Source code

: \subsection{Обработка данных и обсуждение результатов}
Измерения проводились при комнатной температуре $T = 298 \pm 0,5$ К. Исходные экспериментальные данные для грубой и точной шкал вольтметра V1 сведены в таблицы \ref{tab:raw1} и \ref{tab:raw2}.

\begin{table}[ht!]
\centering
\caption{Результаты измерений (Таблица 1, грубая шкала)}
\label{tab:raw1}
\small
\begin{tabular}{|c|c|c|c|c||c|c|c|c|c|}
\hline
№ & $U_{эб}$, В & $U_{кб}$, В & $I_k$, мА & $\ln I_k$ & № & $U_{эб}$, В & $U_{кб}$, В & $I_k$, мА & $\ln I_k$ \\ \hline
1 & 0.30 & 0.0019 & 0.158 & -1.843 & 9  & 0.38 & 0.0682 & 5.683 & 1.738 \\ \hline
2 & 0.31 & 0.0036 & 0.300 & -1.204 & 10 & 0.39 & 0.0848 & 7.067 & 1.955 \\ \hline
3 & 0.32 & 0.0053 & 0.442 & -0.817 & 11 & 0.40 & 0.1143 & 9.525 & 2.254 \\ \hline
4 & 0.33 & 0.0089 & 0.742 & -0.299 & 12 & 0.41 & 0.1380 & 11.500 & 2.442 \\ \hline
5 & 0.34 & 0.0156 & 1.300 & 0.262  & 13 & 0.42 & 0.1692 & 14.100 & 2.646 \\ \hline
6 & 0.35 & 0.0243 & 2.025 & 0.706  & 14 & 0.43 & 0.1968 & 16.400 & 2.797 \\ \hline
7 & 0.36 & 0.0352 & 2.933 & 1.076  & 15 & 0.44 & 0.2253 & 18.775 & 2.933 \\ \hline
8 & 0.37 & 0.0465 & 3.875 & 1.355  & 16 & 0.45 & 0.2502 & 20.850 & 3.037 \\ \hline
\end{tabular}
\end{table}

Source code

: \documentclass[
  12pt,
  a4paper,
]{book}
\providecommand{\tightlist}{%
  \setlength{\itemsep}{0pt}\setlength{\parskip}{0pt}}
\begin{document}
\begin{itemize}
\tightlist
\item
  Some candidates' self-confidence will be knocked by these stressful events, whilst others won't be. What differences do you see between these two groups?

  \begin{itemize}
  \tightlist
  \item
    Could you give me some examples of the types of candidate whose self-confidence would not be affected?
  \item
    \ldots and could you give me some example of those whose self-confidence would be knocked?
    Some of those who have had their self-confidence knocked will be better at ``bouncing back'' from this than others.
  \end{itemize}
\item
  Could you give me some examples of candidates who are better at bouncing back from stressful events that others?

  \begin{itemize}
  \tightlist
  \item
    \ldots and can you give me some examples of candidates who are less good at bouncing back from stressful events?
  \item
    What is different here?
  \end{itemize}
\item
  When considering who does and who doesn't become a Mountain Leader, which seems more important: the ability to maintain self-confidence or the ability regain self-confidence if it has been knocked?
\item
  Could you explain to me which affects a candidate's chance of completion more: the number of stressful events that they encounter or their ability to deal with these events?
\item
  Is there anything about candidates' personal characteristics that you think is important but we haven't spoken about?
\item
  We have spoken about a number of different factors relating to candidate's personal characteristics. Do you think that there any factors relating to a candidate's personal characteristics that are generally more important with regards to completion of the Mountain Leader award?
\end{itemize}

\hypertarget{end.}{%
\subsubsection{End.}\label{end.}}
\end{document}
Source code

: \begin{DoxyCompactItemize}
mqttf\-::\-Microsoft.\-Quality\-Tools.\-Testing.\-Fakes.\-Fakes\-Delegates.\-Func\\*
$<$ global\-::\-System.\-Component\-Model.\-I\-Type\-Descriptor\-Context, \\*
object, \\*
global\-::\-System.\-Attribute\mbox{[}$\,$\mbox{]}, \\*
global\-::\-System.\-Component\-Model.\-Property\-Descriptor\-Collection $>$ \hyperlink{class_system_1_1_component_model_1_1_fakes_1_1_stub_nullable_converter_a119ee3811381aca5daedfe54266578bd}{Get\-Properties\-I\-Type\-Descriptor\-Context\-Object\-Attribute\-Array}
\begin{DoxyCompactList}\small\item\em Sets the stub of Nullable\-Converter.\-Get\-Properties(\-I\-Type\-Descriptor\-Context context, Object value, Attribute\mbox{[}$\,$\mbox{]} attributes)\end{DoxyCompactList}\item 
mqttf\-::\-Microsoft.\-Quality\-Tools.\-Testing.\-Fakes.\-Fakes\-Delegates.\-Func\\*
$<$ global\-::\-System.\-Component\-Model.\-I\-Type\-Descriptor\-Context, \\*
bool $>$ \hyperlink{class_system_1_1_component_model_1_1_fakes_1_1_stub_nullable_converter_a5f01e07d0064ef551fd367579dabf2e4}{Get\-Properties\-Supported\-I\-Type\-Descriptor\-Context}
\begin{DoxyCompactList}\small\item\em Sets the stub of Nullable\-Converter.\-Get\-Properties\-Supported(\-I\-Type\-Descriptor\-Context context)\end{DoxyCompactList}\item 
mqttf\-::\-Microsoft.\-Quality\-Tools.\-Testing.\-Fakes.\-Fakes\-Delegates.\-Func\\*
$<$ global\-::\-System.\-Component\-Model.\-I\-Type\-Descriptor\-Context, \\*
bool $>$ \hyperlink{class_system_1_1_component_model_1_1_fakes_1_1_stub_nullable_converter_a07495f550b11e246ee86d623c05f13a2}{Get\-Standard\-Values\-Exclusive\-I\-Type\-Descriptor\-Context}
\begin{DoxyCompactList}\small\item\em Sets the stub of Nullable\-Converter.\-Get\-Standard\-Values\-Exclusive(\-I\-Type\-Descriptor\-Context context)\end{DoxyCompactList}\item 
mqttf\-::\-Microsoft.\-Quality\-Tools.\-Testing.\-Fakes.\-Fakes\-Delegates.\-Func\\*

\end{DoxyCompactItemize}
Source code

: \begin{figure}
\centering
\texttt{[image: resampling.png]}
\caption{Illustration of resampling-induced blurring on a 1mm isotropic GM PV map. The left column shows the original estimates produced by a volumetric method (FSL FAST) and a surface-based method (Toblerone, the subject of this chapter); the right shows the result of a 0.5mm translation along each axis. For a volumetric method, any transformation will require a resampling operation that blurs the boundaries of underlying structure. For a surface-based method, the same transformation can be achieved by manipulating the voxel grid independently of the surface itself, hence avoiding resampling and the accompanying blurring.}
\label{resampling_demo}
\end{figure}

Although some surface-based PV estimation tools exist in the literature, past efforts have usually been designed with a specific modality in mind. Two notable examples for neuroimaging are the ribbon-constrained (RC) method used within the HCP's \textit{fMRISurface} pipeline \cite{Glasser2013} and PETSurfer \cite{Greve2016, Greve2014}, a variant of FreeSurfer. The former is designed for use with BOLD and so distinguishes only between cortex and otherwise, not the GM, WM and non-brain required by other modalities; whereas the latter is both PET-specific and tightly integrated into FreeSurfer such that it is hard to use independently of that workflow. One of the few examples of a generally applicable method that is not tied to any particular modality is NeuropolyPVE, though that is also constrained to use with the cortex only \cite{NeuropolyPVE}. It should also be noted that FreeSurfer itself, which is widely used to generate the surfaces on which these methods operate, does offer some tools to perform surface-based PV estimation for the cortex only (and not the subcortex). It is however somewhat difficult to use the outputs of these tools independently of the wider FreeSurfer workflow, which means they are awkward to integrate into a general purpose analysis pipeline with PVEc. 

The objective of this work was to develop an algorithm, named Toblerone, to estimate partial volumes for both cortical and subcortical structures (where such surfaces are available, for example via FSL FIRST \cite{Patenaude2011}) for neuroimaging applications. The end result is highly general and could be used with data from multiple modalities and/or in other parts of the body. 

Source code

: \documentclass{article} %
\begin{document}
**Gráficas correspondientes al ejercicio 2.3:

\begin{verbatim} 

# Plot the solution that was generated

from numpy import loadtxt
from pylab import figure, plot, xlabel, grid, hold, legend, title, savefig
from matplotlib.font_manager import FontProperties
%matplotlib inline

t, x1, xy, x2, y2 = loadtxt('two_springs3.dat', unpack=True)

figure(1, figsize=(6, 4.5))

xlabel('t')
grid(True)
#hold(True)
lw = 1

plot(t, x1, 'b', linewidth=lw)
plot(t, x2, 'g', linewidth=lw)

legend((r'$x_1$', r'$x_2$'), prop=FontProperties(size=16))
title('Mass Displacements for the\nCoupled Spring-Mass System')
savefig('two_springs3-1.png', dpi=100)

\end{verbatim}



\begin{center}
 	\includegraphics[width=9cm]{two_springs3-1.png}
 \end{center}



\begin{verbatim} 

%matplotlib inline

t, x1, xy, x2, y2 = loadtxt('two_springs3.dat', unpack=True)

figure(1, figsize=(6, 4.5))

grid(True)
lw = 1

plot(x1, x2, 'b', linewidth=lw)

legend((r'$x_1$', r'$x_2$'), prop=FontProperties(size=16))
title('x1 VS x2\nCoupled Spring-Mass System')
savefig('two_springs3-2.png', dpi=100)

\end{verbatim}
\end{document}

┄┄┄┄┄┄

## TASK DESCRIPTION
Take the line containing "from matplotlib.font_manager import" and every line after it up to the last line of the listing, and output them exactly, with nothing else.

## EXERCISE SOLUTION
from matplotlib.font_manager import FontProperties
%matplotlib inline

t, x1, xy, x2, y2 = loadtxt('two_springs3.dat', unpack=True)

figure(1, figsize=(6, 4.5))

xlabel('t')
grid(True)
#hold(True)
lw = 1

plot(t, x1, 'b', linewidth=lw)
plot(t, x2, 'g', linewidth=lw)

legend((r'$x_1$', r'$x_2$'), prop=FontProperties(size=16))
title('Mass Displacements for the\nCoupled Spring-Mass System')
savefig('two_springs3-1.png', dpi=100)

\end{verbatim}



\begin{center}
 	\includegraphics[width=9cm]{two_springs3-1.png}
 \end{center}



\begin{verbatim} 

%matplotlib inline

t, x1, xy, x2, y2 = loadtxt('two_springs3.dat', unpack=True)

figure(1, figsize=(6, 4.5))

grid(True)
lw = 1

plot(x1, x2, 'b', linewidth=lw)

legend((r'$x_1$', r'$x_2$'), prop=FontProperties(size=16))
title('x1 VS x2\nCoupled Spring-Mass System')
savefig('two_springs3-2.png', dpi=100)

\end{verbatim}
\end{document}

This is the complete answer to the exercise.